Enquanto a ajuda chega, em Manica, várias escolas viram-se forçadas a paralisar as aulas porque as salas funcionam como centros de acomodação das vítimas do ciclone IDAI. Enquanto isso, os comerciantes dizem que a sua actividade entrará em colapso se continuar a chover e com estradas a ficarem intransitáveis.

 

 
 
   

O pior ciclone que afectou a África Austral desde o Ciclone Eline, em 2000, formou-se e desapareceu num espaço de 12 dias, mas os seus danos vão além do que se pode ver no território nacional. É que o Malawi e Zimbabwe, dois países que partilham fronteiras com Moçambique, também cumprem luto porque neles, o furacão Idai também ceifou vidas.
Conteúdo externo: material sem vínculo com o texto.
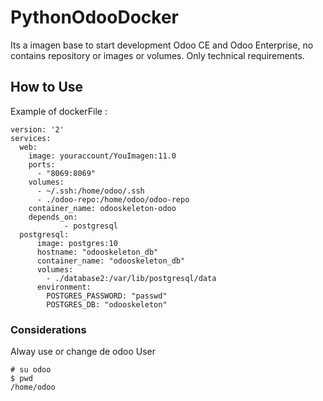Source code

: # PythonOdooDocker
Its a imagen base to start development Odoo CE and Odoo Enterprise, no contains repository or images or volumes. Only technical requirements.

## How to Use
Example of dockerFile :

```
version: '2'
services:
  web:
    image: youraccount/YouImagen:11.0
    ports:
      - "8069:8069"
    volumes:
      - ~/.ssh:/home/odoo/.ssh
      - ./odoo-repo:/home/odoo/odoo-repo
    container_name: odooskeleton-odoo
    depends_on:
            - postgresql
  postgresql:
      image: postgres:10
      hostname: "odooskeleton_db"
      container_name: "odooskeleton_db"
      volumes:
        - ./database2:/var/lib/postgresql/data
      environment:
        POSTGRES_PASSWORD: "passwd"
        POSTGRES_DB: "odooskeleton"

```
### Considerations
Alway use or change de odoo User
```
# su odoo
$ pwd
/home/odoo
```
Até então, foram registados 154 mortos, dos quais 98 no Zimbabwe e 56 no Malawi, mas a adicionar as perdas de vidas Humanas, juntam-se as 1,5 milhões de pessoas afectadas pelo Idai nos três países contando com Moçambique.

No país de  Emmerson Mnangagwa, Zimbabwe, o Ministério da Informação aponta para 217 pessoas desaparecidas das oito mil afectadas, e cerca de 1.600 casas destruídas total ou parcialmente no distrito de Chimanimani, na província de Manicaland, cuja capital Mutare fica a oito quilómetros das fronteiras com Moçambique.

Nos 14 distritos fustigados no Malawi, as estimativas do Governo apontam para que tenham sido feridas 577 pessoas, das mais de 920 mil afectadas, sendo que 460 mil são crianças.

 

 

 

A província de Cabo Delgado lançou hoje uma campanha de solidariedade para apoiar às vítimas do ciclone Idai, que devastou a zona centro de Moçambique.

A campanha de solidariedade foi lançada oficialmente pelo governador de Cabo Delgado, Júlio Parruque, durante a quinta Sessão Ordinária do Governo Provincial.

Entretanto, devido a urgência de intervenção na tragédia que abalou o centro de Moçambique, o gesto de solidariedade começou com os membros do governo provincial, isto é, todos membros do governo provincial, vão descontar um dia de salário.

Segundo cálculos, o desconto de um dia de salário, dos membros do governo provincial e dirigentes do Estado em Cabo Delgado poderá resultar na angariação de cerca de 100 mil meticais.

 

A nível internacional, Moçambique continua a ser notícia por causa do ciclone Idai. Os jornais Expresso e Observador de Portugal, G1 e Folha de São Paulo do Brasil, BBC News do Reino Unido são alguns dos órgãos que estão a publicar matérias sobre a calamidade que devastou a cidade da Beira e deixou o país de rastos.

No dia 16 de Março, o jornal Expresso publicou uma notícia com o título “Ciclone em Moçambique provocou 19 mortos e 70 feridos”. Na notícia faz-se a descrição do fenómeno, do número de afectados e afirma-se que o Presidente Português, Marcelo Rebelo de Sousa, já expressou as suas condolências.

Na mesma data, o jornal Observador fez uma notícia onde refere que: “Mortes causadas pelo desabamento de casas precárias e outras estruturas, bem como por afogamento. Recolha de informação no terreno dificultada pelas falhas de energia e comunicações.”

O site de notícias G1, o canal BBC News, Aljazeera e EURONEWS também publicaram vídeos onde mostram o drama vivido pelas vítimas do ciclone Idai.